## Instructions for the task
Only those lines in the data below from the line containing "To learn more" through the line containing "- [Learn Next.js](https://nextjs.org/learn)", both included, should be restated word for word.

(Dataset records Opens)

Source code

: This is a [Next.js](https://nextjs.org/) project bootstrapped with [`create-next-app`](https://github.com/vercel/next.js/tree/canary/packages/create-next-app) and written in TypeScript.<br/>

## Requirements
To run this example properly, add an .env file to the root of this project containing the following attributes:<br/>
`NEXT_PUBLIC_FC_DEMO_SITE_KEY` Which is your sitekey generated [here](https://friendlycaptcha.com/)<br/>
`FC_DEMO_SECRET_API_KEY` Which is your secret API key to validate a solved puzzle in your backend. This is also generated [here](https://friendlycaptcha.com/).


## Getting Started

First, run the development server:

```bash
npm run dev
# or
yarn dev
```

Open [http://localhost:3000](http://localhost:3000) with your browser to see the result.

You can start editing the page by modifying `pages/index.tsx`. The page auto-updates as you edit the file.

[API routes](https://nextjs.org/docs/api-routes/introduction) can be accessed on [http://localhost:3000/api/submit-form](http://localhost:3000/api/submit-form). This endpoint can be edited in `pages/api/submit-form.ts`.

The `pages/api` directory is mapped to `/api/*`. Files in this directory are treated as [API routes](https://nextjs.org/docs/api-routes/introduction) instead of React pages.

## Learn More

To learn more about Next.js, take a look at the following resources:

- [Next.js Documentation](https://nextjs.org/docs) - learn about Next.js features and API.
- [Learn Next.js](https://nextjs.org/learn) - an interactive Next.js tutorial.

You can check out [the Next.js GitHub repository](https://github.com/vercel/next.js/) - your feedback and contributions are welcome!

(Dataset records Closes)

## The completed task
To learn more about Next.js, take a look at the following resources:

- [Next.js Documentation](https://nextjs.org/docs) - learn about Next.js features and API.
- [Learn Next.js](https://nextjs.org/learn) - an interactive Next.js tutorial.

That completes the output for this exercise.